In Search of the Optimal Human Diet: A Layperson's Guide to Nutritional Science by Jonathan Spitz
Jonathan Spitz set out to write the book he wished he’d had when he first went plant-based, and the result is an impressive achievement: a rigorously documented history of nutritional science that manages to be both scholarly and readable by people without any scientific background.
The History Behind Modern Nutrition
What makes In Search of the Optimal Human Diet: A Layperson’s Guide to Nutritional Science stand out is its structure. Rather than simply telling readers what to eat, Spitz walks them through how we know what we know about nutrition, starting with Dr. James Lind’s 1747 shipboard experiment on scurvy and moving methodically through the chemical revolution of Lavoisier and Berthollet, the discovery of protein, carbohydrates and lipids, the identification of vitamins and minerals and on into the twentieth and twenty-first century studies that have mapped the metabolic pathways of chronic disease. By the time you reach the final chapters on fiber, the gut microbiome and the “optimal” diet itself, you’ve absorbed a condensed history of nutritional science — and you understand why the conclusions the author draws are built on more than two centuries of accumulated evidence rather than fad-diet intuition.
Spitz has a knack for finding the human drama inside the science: Lavoisier guillotined the same afternoon he begged for a stay of execution to finish one more experiment; the often-brutal animal trials of François Magendie that nonetheless cracked open our understanding of dietary nitrogen; the slow, costly process by which the Royal Navy finally accepted that citrus fruit cured scurvy, decades after the evidence was in. These vignettes keep biochemistry feeling alive, and they reinforce one of the book’s themes that scientific consensus is hard-won, frequently resisted and worth taking seriously precisely because it survived so much scrutiny.

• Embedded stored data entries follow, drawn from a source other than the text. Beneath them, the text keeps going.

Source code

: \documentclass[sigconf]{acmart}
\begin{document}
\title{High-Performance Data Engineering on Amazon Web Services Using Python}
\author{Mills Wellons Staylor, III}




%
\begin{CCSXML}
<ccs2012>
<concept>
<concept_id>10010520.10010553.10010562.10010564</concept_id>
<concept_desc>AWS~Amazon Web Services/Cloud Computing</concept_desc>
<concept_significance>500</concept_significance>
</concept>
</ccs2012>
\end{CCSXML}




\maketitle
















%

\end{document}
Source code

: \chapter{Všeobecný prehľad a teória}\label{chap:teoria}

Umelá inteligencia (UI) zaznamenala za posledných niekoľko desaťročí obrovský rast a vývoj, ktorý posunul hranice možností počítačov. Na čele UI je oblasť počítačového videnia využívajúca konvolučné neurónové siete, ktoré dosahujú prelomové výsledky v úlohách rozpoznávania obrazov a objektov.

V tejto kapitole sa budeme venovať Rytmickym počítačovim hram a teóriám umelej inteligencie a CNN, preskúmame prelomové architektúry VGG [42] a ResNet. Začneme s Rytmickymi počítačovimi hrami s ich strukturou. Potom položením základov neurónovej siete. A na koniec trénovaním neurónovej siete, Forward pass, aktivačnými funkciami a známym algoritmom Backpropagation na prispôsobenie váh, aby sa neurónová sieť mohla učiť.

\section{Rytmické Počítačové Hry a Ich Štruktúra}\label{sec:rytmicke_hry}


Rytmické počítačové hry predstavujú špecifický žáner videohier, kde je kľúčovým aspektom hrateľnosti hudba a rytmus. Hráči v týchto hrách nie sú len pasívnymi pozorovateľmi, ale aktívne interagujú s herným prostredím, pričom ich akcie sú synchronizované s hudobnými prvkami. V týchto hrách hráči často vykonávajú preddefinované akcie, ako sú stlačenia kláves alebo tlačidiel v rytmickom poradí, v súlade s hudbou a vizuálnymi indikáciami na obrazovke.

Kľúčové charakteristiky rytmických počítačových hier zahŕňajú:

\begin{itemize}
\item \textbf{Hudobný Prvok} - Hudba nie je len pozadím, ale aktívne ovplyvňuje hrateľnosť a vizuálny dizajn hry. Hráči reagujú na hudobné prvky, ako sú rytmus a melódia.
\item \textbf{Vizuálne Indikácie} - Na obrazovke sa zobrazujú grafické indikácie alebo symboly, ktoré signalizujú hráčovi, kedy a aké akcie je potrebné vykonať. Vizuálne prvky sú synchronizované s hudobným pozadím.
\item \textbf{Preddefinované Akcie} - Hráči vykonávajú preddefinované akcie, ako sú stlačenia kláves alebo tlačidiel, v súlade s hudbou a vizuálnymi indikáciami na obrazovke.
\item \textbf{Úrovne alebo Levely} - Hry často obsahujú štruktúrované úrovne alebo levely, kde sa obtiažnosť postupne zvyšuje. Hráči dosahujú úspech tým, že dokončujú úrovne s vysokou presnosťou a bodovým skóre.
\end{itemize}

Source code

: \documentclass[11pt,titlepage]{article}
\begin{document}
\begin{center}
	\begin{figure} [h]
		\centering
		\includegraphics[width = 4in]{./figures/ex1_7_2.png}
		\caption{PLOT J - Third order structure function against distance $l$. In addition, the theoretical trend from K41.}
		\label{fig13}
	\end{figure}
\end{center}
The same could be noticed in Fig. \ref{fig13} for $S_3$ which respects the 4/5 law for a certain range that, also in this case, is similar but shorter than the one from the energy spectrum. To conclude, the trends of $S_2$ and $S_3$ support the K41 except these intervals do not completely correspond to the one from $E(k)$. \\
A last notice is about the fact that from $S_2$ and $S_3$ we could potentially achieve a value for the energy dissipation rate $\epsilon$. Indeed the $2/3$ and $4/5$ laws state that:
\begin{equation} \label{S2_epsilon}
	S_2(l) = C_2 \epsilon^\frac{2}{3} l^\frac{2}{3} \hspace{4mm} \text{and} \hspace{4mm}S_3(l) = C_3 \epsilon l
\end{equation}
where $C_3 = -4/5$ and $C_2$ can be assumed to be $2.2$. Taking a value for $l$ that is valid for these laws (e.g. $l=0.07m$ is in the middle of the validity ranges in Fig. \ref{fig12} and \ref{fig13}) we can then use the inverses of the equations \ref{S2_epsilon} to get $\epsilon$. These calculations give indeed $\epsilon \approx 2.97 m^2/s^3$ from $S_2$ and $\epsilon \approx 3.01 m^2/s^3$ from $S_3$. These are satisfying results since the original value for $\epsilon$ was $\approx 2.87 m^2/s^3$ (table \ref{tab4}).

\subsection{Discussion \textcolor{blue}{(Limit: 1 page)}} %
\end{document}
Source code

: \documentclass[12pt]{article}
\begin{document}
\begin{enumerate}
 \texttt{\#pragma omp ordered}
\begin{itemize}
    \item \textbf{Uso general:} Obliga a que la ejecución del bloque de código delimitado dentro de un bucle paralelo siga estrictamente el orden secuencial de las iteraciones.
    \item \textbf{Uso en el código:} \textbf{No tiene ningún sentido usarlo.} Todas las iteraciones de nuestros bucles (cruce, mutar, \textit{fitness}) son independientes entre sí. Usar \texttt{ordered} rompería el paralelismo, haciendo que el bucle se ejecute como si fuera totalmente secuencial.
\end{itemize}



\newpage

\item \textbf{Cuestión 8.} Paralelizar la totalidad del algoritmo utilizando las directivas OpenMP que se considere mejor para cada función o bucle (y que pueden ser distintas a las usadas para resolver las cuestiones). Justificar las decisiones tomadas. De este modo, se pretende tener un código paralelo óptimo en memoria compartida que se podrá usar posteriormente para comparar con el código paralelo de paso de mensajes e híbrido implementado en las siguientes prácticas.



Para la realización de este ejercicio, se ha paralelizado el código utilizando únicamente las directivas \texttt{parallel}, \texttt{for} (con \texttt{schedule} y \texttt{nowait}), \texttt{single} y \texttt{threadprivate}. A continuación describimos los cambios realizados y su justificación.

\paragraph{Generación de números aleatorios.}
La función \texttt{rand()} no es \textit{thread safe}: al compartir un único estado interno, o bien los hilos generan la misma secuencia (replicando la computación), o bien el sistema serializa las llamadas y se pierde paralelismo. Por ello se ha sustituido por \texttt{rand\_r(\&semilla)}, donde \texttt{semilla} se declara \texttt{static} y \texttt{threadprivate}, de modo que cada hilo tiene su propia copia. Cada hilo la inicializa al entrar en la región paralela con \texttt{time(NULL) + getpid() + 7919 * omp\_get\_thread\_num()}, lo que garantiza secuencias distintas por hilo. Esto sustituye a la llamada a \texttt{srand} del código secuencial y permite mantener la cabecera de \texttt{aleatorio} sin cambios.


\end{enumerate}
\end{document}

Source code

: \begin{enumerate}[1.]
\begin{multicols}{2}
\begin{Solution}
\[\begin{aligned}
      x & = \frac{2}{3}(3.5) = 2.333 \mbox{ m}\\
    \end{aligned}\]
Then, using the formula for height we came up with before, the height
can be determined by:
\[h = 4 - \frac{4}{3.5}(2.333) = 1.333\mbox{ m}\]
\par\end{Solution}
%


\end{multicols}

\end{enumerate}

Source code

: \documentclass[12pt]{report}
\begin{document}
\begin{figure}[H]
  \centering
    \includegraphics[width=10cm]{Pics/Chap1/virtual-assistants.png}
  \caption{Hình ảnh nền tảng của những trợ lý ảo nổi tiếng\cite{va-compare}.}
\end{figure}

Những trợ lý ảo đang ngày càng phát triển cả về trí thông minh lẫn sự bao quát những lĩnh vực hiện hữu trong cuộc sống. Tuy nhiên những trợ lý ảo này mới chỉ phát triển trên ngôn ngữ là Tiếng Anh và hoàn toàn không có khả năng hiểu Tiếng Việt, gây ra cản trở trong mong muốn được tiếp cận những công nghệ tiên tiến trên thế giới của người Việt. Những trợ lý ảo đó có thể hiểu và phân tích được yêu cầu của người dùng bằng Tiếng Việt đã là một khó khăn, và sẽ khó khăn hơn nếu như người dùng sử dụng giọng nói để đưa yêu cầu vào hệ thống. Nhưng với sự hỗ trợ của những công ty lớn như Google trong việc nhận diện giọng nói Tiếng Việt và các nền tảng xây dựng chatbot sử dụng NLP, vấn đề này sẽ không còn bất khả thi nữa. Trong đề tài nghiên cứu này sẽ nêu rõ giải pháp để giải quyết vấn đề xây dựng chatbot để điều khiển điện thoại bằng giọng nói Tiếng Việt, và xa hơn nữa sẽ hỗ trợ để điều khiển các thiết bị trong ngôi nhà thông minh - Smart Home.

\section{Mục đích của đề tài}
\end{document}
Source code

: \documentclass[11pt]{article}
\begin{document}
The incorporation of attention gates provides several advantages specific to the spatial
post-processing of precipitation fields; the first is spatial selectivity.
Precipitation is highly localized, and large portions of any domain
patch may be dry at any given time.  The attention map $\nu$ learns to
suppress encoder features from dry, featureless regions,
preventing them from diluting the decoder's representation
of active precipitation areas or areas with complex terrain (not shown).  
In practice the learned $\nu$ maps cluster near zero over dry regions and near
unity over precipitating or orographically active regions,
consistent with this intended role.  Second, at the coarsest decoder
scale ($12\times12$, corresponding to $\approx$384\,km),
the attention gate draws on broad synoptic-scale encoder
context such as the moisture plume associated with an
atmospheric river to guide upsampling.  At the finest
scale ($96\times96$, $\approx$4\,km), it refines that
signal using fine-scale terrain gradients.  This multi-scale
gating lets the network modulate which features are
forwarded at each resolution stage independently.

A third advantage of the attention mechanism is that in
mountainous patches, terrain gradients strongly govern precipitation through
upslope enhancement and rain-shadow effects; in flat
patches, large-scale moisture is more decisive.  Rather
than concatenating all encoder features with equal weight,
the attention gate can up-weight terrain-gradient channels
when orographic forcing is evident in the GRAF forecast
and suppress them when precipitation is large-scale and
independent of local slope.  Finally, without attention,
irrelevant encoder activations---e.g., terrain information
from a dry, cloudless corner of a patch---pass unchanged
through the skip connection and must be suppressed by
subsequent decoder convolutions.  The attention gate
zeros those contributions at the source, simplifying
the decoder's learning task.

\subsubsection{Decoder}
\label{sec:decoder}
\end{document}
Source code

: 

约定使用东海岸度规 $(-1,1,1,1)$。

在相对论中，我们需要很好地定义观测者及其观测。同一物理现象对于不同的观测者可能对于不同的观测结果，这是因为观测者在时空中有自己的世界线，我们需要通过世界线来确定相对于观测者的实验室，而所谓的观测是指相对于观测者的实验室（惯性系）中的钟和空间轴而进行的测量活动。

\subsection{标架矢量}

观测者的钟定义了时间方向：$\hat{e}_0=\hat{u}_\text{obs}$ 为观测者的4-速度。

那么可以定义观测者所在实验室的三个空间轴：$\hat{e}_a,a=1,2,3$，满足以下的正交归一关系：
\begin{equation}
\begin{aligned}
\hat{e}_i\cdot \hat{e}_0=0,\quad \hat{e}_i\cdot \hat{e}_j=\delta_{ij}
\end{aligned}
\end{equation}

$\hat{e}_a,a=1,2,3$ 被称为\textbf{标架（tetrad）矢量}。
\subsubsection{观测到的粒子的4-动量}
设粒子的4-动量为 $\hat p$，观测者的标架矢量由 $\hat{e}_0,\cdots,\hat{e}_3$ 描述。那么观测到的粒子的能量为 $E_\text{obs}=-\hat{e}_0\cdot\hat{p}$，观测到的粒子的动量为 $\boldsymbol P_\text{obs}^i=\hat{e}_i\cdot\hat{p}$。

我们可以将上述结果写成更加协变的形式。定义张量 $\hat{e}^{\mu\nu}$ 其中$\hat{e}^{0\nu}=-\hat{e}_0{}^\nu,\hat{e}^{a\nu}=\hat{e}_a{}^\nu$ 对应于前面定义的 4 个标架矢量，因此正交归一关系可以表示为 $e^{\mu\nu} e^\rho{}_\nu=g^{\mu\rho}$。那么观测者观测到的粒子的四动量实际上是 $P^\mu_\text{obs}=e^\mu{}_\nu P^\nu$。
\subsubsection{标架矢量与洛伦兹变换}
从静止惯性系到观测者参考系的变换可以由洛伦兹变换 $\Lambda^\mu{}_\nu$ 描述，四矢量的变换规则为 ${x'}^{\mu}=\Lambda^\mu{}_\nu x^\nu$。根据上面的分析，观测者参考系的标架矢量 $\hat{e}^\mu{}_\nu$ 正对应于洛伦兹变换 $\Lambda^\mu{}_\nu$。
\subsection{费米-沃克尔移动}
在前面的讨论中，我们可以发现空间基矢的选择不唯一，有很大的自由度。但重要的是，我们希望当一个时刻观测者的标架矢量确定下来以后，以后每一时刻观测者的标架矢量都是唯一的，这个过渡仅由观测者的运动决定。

From Research to the Dinner Table
Spitz advocates for a whole-food, plant-based diet, and he devotes attention to the institutional and financial pressures that he argues have kept US dietary guidelines lagging. Readers who want to evaluate the claims themselves are well served by the extensive notes section and a battery of nine appendices covering everything from B12 and vitamin D to food additives, agricultural chemicals, and GMOs — turning the book into a reference work as much as a narrative one.
After several hundred pages building the scientific case, Spitz brings in Dr. Michael Greger’s “Daily Dozen” as a concrete, actionable framework, walking through the evidence behind each food group so that the science never feels disconnected from what goes on your plate.
This is not a quick diet book promising a miracle in thirty days. It’s a well-sourced education in how nutritional science developed, written by someone who clearly fell in love with the subject and wanted to share that rigor with the rest of us. For anyone tired of contradictory headlines and looking for a single resource that explains the science behind the recommendations, this book delivers that. This book is highly recommended for curious readers or anyone considering a dietary change.
About Jonathan Spitz:


Jonathan Spitz is an independent researcher and writer with a deep interest in nutritional science and its historical development. Driven by a desire to cut through dietary confusion and misinformation, he has dedicated years to studying the evolution of nutrition research—from its earliest experimental foundations to modern metabolic science. Through careful review of academic literature and scientific methodology, Spitz seeks to make complex nutritional concepts accessible to everyday readers who want to make informed decisions about their health.